● Material to process:
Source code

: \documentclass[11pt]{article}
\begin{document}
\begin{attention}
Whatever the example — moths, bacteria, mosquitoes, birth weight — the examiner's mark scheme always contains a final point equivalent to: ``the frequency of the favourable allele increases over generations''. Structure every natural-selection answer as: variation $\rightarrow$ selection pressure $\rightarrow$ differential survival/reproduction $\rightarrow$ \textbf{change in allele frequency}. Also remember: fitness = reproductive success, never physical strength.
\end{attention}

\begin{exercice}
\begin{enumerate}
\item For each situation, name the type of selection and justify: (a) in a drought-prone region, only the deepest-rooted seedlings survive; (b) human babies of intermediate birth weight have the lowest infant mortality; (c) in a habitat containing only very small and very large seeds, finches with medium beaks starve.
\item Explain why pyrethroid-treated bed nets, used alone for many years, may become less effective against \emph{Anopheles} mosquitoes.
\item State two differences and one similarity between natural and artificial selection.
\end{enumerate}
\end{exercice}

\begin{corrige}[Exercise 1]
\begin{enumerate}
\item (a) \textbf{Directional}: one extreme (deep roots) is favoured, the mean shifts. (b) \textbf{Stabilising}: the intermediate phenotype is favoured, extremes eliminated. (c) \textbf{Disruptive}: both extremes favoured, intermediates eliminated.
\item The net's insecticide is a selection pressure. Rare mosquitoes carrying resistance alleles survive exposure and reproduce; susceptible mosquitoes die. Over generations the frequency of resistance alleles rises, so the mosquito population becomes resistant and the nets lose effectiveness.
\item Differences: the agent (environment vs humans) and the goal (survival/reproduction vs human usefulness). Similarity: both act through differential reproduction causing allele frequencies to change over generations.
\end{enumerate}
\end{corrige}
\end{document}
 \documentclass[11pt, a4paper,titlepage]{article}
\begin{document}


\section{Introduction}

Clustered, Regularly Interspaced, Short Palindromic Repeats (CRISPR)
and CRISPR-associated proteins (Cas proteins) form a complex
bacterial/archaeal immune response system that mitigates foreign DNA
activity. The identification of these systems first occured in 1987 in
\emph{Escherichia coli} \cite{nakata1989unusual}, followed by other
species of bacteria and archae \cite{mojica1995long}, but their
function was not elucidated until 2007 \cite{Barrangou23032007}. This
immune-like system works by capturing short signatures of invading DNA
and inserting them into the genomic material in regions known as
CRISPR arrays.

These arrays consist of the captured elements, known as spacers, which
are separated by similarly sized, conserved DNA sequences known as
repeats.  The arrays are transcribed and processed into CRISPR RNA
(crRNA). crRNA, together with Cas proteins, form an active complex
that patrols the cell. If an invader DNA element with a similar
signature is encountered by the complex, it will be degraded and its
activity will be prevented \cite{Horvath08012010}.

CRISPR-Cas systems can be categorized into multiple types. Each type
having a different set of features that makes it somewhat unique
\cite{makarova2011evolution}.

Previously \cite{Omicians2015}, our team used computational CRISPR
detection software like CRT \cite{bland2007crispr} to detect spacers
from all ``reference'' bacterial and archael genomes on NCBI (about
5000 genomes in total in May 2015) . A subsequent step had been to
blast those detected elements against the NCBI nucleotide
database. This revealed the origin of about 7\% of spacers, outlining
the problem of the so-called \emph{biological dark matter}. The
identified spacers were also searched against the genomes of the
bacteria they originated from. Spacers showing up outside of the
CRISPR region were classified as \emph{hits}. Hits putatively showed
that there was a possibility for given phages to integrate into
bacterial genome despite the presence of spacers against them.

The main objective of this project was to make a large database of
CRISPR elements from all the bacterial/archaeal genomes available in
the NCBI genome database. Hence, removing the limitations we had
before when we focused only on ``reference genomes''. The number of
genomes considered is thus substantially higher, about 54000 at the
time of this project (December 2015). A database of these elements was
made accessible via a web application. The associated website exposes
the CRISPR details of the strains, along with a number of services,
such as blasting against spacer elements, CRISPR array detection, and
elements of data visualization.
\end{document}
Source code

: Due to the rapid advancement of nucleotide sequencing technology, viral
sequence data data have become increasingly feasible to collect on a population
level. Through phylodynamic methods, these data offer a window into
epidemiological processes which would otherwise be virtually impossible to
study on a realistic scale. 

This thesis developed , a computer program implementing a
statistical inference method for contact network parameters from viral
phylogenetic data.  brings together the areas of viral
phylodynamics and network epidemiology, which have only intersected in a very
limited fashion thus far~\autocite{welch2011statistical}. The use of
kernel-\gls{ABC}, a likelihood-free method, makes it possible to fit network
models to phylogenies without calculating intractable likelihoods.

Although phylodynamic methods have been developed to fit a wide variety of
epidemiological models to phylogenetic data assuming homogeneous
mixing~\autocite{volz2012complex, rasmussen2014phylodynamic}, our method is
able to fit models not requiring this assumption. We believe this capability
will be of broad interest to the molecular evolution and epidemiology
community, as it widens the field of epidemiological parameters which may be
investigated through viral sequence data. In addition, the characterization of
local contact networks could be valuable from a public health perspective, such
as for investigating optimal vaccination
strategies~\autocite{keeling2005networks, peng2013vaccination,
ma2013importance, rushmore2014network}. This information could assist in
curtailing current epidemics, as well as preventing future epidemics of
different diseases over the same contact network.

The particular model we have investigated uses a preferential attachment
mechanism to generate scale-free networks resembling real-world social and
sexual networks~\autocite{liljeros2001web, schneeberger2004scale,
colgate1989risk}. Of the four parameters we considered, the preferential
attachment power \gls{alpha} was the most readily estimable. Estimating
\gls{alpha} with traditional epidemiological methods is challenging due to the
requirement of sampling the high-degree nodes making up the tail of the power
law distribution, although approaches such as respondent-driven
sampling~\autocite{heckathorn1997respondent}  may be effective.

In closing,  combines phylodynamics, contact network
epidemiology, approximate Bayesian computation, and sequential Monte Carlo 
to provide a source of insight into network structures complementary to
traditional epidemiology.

● Task: Every line of the data above is to be repeated exactly.

● Result of the exercise:
Source code

: \documentclass[11pt]{article}
\begin{document}
\begin{attention}
Whatever the example — moths, bacteria, mosquitoes, birth weight — the examiner's mark scheme always contains a final point equivalent to: ``the frequency of the favourable allele increases over generations''. Structure every natural-selection answer as: variation $\rightarrow$ selection pressure $\rightarrow$ differential survival/reproduction $\rightarrow$ \textbf{change in allele frequency}. Also remember: fitness = reproductive success, never physical strength.
\end{attention}

\begin{exercice}
\begin{enumerate}
\item For each situation, name the type of selection and justify: (a) in a drought-prone region, only the deepest-rooted seedlings survive; (b) human babies of intermediate birth weight have the lowest infant mortality; (c) in a habitat containing only very small and very large seeds, finches with medium beaks starve.
\item Explain why pyrethroid-treated bed nets, used alone for many years, may become less effective against \emph{Anopheles} mosquitoes.
\item State two differences and one similarity between natural and artificial selection.
\end{enumerate}
\end{exercice}

\begin{corrige}[Exercise 1]
\begin{enumerate}
\item (a) \textbf{Directional}: one extreme (deep roots) is favoured, the mean shifts. (b) \textbf{Stabilising}: the intermediate phenotype is favoured, extremes eliminated. (c) \textbf{Disruptive}: both extremes favoured, intermediates eliminated.
\item The net's insecticide is a selection pressure. Rare mosquitoes carrying resistance alleles survive exposure and reproduce; susceptible mosquitoes die. Over generations the frequency of resistance alleles rises, so the mosquito population becomes resistant and the nets lose effectiveness.
\item Differences: the agent (environment vs humans) and the goal (survival/reproduction vs human usefulness). Similarity: both act through differential reproduction causing allele frequencies to change over generations.
\end{enumerate}
\end{corrige}
\end{document}
 \documentclass[11pt, a4paper,titlepage]{article}
\begin{document}


\section{Introduction}

Clustered, Regularly Interspaced, Short Palindromic Repeats (CRISPR)
and CRISPR-associated proteins (Cas proteins) form a complex
bacterial/archaeal immune response system that mitigates foreign DNA
activity. The identification of these systems first occured in 1987 in
\emph{Escherichia coli} \cite{nakata1989unusual}, followed by other
species of bacteria and archae \cite{mojica1995long}, but their
function was not elucidated until 2007 \cite{Barrangou23032007}. This
immune-like system works by capturing short signatures of invading DNA
and inserting them into the genomic material in regions known as
CRISPR arrays.

These arrays consist of the captured elements, known as spacers, which
are separated by similarly sized, conserved DNA sequences known as
repeats.  The arrays are transcribed and processed into CRISPR RNA
(crRNA). crRNA, together with Cas proteins, form an active complex
that patrols the cell. If an invader DNA element with a similar
signature is encountered by the complex, it will be degraded and its
activity will be prevented \cite{Horvath08012010}.

CRISPR-Cas systems can be categorized into multiple types. Each type
having a different set of features that makes it somewhat unique
\cite{makarova2011evolution}.

Previously \cite{Omicians2015}, our team used computational CRISPR
detection software like CRT \cite{bland2007crispr} to detect spacers
from all ``reference'' bacterial and archael genomes on NCBI (about
5000 genomes in total in May 2015) . A subsequent step had been to
blast those detected elements against the NCBI nucleotide
database. This revealed the origin of about 7\% of spacers, outlining
the problem of the so-called \emph{biological dark matter}. The
identified spacers were also searched against the genomes of the
bacteria they originated from. Spacers showing up outside of the
CRISPR region were classified as \emph{hits}. Hits putatively showed
that there was a possibility for given phages to integrate into
bacterial genome despite the presence of spacers against them.

The main objective of this project was to make a large database of
CRISPR elements from all the bacterial/archaeal genomes available in
the NCBI genome database. Hence, removing the limitations we had
before when we focused only on ``reference genomes''. The number of
genomes considered is thus substantially higher, about 54000 at the
time of this project (December 2015). A database of these elements was
made accessible via a web application. The associated website exposes
the CRISPR details of the strains, along with a number of services,
such as blasting against spacer elements, CRISPR array detection, and
elements of data visualization.
\end{document}
Source code

: Due to the rapid advancement of nucleotide sequencing technology, viral
sequence data data have become increasingly feasible to collect on a population
level. Through phylodynamic methods, these data offer a window into
epidemiological processes which would otherwise be virtually impossible to
study on a realistic scale. 

This thesis developed , a computer program implementing a
statistical inference method for contact network parameters from viral
phylogenetic data.  brings together the areas of viral
phylodynamics and network epidemiology, which have only intersected in a very
limited fashion thus far~\autocite{welch2011statistical}. The use of
kernel-\gls{ABC}, a likelihood-free method, makes it possible to fit network
models to phylogenies without calculating intractable likelihoods.

Although phylodynamic methods have been developed to fit a wide variety of
epidemiological models to phylogenetic data assuming homogeneous
mixing~\autocite{volz2012complex, rasmussen2014phylodynamic}, our method is
able to fit models not requiring this assumption. We believe this capability
will be of broad interest to the molecular evolution and epidemiology
community, as it widens the field of epidemiological parameters which may be
investigated through viral sequence data. In addition, the characterization of
local contact networks could be valuable from a public health perspective, such
as for investigating optimal vaccination
strategies~\autocite{keeling2005networks, peng2013vaccination,
ma2013importance, rushmore2014network}. This information could assist in
curtailing current epidemics, as well as preventing future epidemics of
different diseases over the same contact network.

The particular model we have investigated uses a preferential attachment
mechanism to generate scale-free networks resembling real-world social and
sexual networks~\autocite{liljeros2001web, schneeberger2004scale,
colgate1989risk}. Of the four parameters we considered, the preferential
attachment power \gls{alpha} was the most readily estimable. Estimating
\gls{alpha} with traditional epidemiological methods is challenging due to the
requirement of sampling the high-degree nodes making up the tail of the power
law distribution, although approaches such as respondent-driven
sampling~\autocite{heckathorn1997respondent}  may be effective.

In closing,  combines phylodynamics, contact network
epidemiology, approximate Bayesian computation, and sequential Monte Carlo 
to provide a source of insight into network structures complementary to
traditional epidemiology.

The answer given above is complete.